Stored data entries -
*-*-*
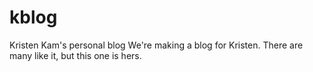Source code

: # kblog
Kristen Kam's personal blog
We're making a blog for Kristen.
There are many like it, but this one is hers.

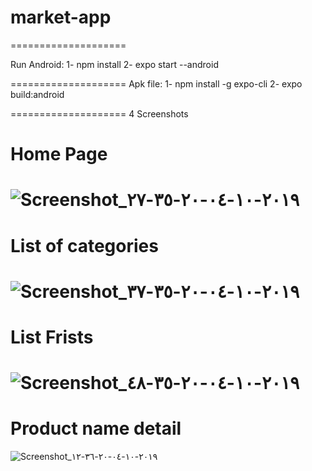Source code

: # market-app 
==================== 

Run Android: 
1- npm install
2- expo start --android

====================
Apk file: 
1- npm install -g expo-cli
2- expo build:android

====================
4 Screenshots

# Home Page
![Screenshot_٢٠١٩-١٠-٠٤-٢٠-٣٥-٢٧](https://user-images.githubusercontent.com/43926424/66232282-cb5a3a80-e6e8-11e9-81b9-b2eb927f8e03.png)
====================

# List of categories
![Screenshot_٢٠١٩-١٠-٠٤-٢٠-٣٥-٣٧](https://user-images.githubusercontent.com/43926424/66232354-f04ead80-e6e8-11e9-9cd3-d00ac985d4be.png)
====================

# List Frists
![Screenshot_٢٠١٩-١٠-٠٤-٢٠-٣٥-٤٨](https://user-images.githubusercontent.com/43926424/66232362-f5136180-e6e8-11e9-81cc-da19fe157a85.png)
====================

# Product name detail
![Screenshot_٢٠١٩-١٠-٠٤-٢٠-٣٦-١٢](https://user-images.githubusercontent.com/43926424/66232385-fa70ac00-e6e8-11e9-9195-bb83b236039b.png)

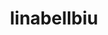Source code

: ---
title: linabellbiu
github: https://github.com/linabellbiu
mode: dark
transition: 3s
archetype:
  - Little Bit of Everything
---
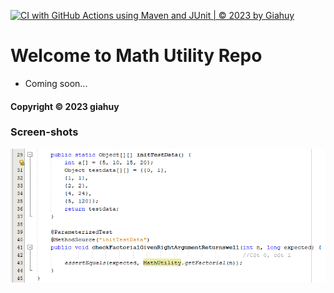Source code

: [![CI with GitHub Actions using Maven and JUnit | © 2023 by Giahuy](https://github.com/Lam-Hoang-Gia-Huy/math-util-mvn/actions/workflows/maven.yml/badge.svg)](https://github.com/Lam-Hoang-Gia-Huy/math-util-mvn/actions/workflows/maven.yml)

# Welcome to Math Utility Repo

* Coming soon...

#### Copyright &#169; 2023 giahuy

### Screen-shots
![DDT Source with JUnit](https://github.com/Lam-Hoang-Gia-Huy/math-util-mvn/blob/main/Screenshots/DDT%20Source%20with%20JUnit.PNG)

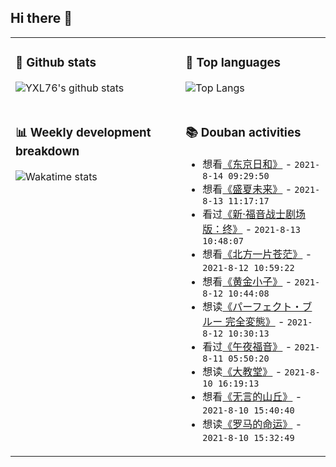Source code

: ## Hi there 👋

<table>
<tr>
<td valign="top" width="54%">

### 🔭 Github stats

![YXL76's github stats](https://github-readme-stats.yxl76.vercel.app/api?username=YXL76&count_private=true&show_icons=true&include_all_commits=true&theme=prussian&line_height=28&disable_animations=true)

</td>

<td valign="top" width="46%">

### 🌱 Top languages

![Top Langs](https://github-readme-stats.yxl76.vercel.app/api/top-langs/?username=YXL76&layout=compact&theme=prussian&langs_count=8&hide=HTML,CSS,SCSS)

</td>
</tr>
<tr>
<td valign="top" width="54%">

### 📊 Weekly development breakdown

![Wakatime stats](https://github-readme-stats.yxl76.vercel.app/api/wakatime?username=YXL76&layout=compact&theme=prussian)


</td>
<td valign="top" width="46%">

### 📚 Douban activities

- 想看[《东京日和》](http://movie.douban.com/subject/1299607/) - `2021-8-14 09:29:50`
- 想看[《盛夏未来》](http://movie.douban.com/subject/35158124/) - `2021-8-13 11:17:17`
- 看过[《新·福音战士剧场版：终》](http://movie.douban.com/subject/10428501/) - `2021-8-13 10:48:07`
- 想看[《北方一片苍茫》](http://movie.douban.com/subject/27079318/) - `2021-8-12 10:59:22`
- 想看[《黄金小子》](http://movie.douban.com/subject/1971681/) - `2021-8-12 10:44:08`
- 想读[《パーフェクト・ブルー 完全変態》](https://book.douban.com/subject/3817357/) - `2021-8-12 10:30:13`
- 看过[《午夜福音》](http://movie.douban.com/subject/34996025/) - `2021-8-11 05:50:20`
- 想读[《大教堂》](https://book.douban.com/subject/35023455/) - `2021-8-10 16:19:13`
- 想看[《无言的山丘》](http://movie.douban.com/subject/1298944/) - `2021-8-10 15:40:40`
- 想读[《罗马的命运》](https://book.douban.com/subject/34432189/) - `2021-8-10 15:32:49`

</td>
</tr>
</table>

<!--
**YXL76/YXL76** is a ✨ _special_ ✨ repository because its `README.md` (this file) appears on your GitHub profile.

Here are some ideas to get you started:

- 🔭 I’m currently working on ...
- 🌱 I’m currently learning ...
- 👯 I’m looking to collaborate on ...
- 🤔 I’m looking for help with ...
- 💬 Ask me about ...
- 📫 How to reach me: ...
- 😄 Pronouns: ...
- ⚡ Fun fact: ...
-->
*-*-*
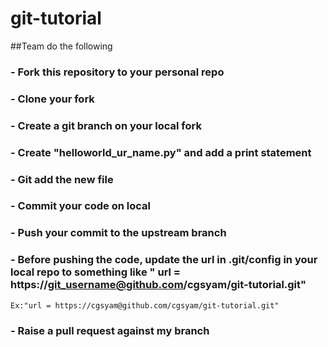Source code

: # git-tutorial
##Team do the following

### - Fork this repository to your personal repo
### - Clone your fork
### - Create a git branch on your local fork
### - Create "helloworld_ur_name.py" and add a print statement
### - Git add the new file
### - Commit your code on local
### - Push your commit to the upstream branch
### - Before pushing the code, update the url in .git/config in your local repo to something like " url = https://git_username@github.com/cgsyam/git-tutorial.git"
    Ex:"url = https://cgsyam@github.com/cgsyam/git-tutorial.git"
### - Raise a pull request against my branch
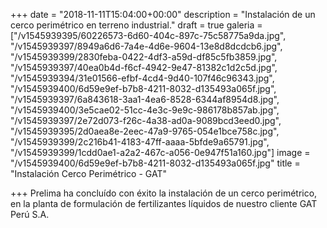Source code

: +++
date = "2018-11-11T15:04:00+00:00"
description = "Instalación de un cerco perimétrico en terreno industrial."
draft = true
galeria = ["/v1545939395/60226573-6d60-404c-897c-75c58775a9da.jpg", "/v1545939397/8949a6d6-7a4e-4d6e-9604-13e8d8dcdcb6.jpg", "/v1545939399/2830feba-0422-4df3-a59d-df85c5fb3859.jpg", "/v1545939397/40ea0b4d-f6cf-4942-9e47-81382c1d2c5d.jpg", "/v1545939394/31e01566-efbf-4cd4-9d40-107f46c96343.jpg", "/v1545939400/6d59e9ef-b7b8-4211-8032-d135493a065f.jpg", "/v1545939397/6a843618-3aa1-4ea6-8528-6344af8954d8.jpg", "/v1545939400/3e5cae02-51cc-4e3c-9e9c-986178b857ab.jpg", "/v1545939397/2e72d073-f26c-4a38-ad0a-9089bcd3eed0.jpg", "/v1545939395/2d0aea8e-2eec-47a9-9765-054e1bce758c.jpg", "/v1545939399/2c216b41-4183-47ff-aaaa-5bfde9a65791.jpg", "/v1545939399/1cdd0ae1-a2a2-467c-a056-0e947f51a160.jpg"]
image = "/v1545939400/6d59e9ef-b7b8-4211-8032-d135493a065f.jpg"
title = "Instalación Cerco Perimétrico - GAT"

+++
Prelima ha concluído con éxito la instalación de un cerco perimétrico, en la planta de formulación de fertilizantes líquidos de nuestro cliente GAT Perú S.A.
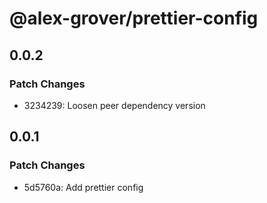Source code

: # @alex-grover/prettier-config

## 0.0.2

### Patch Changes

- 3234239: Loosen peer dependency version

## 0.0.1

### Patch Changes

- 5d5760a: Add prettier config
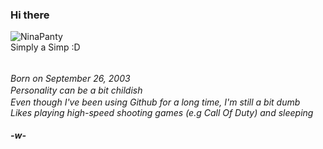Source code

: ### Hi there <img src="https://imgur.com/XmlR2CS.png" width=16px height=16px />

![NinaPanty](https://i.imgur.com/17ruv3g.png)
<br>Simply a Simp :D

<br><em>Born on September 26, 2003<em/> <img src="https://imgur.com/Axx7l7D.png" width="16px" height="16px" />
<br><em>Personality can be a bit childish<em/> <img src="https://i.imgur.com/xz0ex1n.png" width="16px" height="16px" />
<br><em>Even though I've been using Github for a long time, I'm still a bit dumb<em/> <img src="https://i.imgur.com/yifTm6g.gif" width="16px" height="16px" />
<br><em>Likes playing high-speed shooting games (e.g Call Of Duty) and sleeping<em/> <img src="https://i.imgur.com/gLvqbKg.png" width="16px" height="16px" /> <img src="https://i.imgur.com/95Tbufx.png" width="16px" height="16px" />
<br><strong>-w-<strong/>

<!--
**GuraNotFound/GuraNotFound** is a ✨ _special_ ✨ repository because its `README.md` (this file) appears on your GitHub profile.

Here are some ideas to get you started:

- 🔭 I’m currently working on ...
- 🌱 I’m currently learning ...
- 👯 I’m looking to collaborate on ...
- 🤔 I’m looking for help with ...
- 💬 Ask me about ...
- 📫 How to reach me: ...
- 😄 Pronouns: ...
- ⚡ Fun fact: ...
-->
*-*-*
WORK REQUIRED - Each line above with the string "compact" in it should be located and copied.

RESULT FOR THIS EXERCISE -
![Top Langs](https://github-readme-stats.yxl76.vercel.app/api/top-langs/?username=YXL76&layout=compact&theme=prussian&langs_count=8&hide=HTML,CSS,SCSS)
![Wakatime stats](https://github-readme-stats.yxl76.vercel.app/api/wakatime?username=YXL76&layout=compact&theme=prussian)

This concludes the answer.